Ситуация осложнялась тем, что наше сопрано Каллен Эспериан заразилась от меня гриппом и тоже слегла. В день премьеры я чувствовал себя гораздо лучше, но еще не был уверен, что смогу петь. Сев в своем номере за фортепиано, попробовал голос — вроде бы он звучал хорошо. Позвонил Каллен, чтобы узнать, как она себя чувствует. Она ответила, что еще больна и вряд ли сможет петь. Я попросил ее прийти ко мне распеться и лишь, потом сказать, сможет ли она петь на премьере.
Каллен пришла, но выглядела плохо. Сидя за инструментом, я видел, что она еще больна, что с горлом у нее плохо, но в основном голос звучал.
— Вы можете петь сегодня, — сказал я. — Нет проблем.
Каллен удивилась, даже испугалась, но согласилась. Чуть позже очень расстроенные Ганс Бун и один из певцов пришли ко мне в номер. Они сказали, что находились за дверью и слышали, как Каллен распевалась.
— Звучит ужасно, — сказали они. — Ничего похожего на ее обычный голос. Ей нельзя петь вечером.
Постановка оперы — процесс чрезвычайно сложный. В него вовлечены сотни людей, и каждый делает свое дело. Но результаты их труда и настроение публики зависят от каких-то двух-трех нот, взятых солистами. Все, кто в той или иной мере связаны с оперой, знают это и поэтому они так озабочены этими несколькими нотами, как будто сами должны их пропеть. Группка главных исполнителей словно принадлежит всей труппе, и каждый переживает за тебя, как за себя самого.
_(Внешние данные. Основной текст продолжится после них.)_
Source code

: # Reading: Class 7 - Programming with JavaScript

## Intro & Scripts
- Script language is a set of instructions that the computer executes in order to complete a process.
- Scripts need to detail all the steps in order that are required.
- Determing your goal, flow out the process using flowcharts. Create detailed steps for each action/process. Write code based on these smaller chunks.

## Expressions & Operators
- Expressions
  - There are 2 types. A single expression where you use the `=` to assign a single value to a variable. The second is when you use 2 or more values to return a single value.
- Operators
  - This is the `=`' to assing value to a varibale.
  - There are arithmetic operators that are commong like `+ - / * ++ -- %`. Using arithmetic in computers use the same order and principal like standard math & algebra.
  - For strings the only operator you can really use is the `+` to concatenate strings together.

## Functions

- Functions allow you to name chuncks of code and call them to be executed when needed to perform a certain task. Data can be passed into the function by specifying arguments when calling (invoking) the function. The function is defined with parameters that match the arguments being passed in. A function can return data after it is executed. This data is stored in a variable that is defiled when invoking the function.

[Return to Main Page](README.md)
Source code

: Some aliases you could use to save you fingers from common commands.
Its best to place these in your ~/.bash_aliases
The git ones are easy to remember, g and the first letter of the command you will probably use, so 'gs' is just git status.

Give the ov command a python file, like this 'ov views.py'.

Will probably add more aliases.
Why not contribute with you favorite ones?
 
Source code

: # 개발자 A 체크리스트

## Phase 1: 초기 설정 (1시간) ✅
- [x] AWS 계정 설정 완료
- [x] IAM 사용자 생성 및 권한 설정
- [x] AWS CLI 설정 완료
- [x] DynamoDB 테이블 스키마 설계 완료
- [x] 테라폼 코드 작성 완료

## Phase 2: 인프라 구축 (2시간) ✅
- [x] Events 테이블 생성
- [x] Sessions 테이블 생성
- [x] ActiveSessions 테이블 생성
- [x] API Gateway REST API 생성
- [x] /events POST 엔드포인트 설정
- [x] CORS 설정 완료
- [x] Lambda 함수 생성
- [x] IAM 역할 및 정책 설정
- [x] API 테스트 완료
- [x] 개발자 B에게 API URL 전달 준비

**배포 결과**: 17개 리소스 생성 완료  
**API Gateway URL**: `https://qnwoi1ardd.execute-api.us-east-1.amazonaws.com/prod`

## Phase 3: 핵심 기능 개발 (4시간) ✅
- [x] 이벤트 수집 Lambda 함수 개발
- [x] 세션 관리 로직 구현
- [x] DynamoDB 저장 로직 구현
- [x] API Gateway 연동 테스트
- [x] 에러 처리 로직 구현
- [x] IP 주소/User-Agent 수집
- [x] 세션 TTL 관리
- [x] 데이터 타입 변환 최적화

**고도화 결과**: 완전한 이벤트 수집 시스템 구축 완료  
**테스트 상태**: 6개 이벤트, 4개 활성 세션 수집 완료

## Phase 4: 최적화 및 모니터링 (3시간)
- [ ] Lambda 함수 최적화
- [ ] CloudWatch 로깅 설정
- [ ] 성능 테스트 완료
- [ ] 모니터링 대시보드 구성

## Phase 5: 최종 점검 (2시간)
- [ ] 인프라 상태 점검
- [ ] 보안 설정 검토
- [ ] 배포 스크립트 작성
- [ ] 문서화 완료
Коллеги знали, насколько Каллен была больна последние несколько дней. Возможно, поэтому они услышали что-то не то в ее пении. Я тоже слышал, что что-то не так, но это можно устранить распеванием.
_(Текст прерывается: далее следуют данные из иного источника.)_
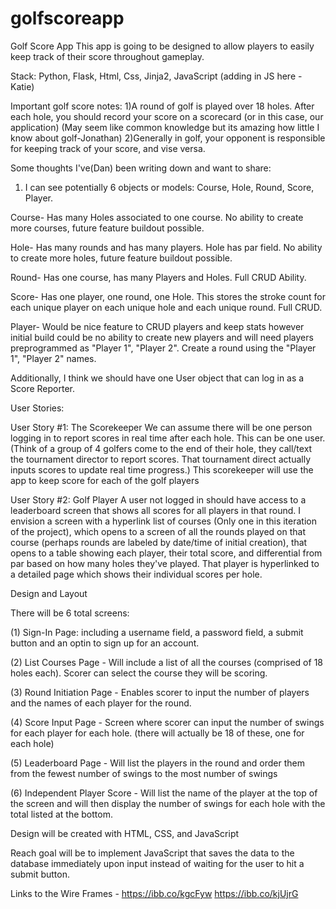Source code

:# golfscoreapp
Golf Score App
This app is going to be designed to allow players to easily keep track of their score throughout gameplay. 

Stack: Python, Flask, Html, Css, Jinja2, JavaScript (adding in JS here - Katie)

Important golf score notes:
    1)A round of golf is played over 18 holes. After each hole, you should record your score on a scorecard (or in this case, our application) (May seem like common knowledge but its amazing how little I know about golf-Jonathan)
    2)Generally in golf, your opponent is responsible for keeping track of your score, and vise versa. 

Some thoughts I've(Dan) been writing down and want to share:
1. I can see potentially 6 objects or models: Course, Hole, Round, Score, Player.

Course- Has many Holes associated to one course. No ability to create more courses, future feature buildout possible.

Hole- Has many rounds and has many players. Hole has par field. No ability to create more holes, future feature buildout possible.

Round- Has one course, has many Players and Holes. Full CRUD Ability.

Score- Has one player, one round, one Hole. This stores the stroke count for each unique player on each unique hole and each unique round. Full CRUD.

Player- Would be nice feature to CRUD players and keep stats however initial build could be no ability to create new players and will need players preprogrammed as "Player 1", "Player 2". Create a round using the "Player 1", "Player 2" names.

Additionally, I think we should have one User object that can log in as a Score Reporter. 

User Stories:

User Story #1:  The Scorekeeper
We can assume there will be one person logging in to report scores in real time after each hole. This can be one user. (Think of a group of 4 golfers come to the end of their hole, they call/text the tournament director to report scores. That tournament direct actually inputs scores to update real time progress.)  This scorekeeper will use the app to keep score for each of the golf players

User Story #2:  Golf Player
A user not logged in should have access to a leaderboard screen that shows all scores for all players in that round. I envision a screen with a hyperlink list of courses (Only one in this iteration of the project), which opens to a screen of all the rounds played on that course (perhaps rounds are labeled by date/time of initial creation), that opens to a table showing each player, their total score, and differential from par based on how many holes they've played. That player is hyperlinked to a detailed page which shows their individual scores per hole.
    
Design and Layout

There will be 6 total screens:

(1) Sign-In Page: including a username field, a password field, a submit button and an optin to sign up for an account.

(2) List Courses Page - Will include a list of all the courses (comprised of 18 holes each).  Scorer can select the course they will be scoring.

(3) Round Initiation Page - Enables scorer to input the number of players and the names of each player for the round.

(4) Score Input Page - Screen where scorer can input the number of swings for each player for each hole.  (there will actually be 18 of these, one for each hole)

(5) Leaderboard Page - Will list the players in the round and order them from the fewest number of swings to the most number of swings

(6) Independent Player Score - Will list the name of the player at the top of the screen and will then display the number of swings for each hole with the total listed at the bottom.


Design will be created with HTML, CSS, and JavaScript

Reach goal will be to implement JavaScript that saves the data to the database immediately upon input instead of waiting for the user to hit a submit button.

Links to the Wire Frames - 
https://ibb.co/kgcFyw
https://ibb.co/kjUjrG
Мне нравился голос Каллен. Я следил за тем, как растет ее певческое мастерство, чувствовал, что знаю ее лучше других: ведь она была моей подопечной, потому что победила в моем филадельфийском конкурсе.
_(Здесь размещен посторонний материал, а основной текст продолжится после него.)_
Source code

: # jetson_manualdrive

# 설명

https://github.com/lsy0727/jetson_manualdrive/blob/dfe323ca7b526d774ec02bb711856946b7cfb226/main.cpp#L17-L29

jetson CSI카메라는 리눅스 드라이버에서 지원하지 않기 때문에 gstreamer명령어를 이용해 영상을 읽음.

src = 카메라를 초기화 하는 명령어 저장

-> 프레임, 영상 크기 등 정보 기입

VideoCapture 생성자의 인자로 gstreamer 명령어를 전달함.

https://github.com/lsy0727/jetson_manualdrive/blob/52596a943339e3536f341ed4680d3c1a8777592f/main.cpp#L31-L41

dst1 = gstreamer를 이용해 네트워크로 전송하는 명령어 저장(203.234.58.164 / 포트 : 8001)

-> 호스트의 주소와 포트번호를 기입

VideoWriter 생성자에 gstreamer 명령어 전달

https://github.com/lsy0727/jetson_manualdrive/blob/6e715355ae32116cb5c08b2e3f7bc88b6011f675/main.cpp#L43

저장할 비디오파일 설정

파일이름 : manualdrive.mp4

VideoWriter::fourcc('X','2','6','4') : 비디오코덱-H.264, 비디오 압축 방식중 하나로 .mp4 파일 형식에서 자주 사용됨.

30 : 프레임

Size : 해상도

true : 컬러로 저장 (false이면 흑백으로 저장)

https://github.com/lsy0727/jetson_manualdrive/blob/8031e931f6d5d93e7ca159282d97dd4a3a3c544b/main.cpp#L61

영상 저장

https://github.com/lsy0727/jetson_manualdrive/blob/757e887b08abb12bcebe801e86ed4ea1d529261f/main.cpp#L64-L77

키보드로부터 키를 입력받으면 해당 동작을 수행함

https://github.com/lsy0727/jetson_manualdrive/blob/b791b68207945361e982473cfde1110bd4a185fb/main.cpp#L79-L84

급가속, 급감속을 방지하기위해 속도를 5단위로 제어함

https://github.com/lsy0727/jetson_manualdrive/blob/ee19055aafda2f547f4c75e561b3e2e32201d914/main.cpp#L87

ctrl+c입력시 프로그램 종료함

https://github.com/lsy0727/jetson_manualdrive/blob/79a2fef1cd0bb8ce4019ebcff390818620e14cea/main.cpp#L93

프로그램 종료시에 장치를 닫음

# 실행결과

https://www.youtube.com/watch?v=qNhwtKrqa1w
У меня была уверенность, что к вечеру Каллен будет чувствовать себя хорошо, но в себе я был менее уверен. Несколько раз в день я пел арию Неморино из «Любовного напитка», по которой мог судить о состоянии своего голоса. Знал, что, если могу исполнять эту арию, голос в порядке, слышу резонанс — знаю точно, в каком состоянии голос. Адуа говорит, что я пел эту арию раз двадцать.
Тем не менее в тот день я не был полностью уверен в себе. Когда наступило время ехать в театр, я еще не знал наверняка, смогу ли петь. Мне было известно, что эти сомнения заставляли близких страшно волноваться за меня, так же как и многих в театре. Обычно я стараюсь скрыть от них свои волнения и страхи. Но на этот раз мое состояние не было тайной: из-за замены певца во время генеральной репетиции все знали, что я болен.
К шести часам вечера я почувствовал себя лучше и поехал в театр. У меня было странное состояние: вроде бы ты не болен, но и не здоров. Мои попытки петь арию Неморино показали, что голос в порядке… для одной арии. Другое дело, смогу ли я спеть весь спектакль. Пока я надевал костюм и гримировался, ко мне в гримуборную зашел Ганс.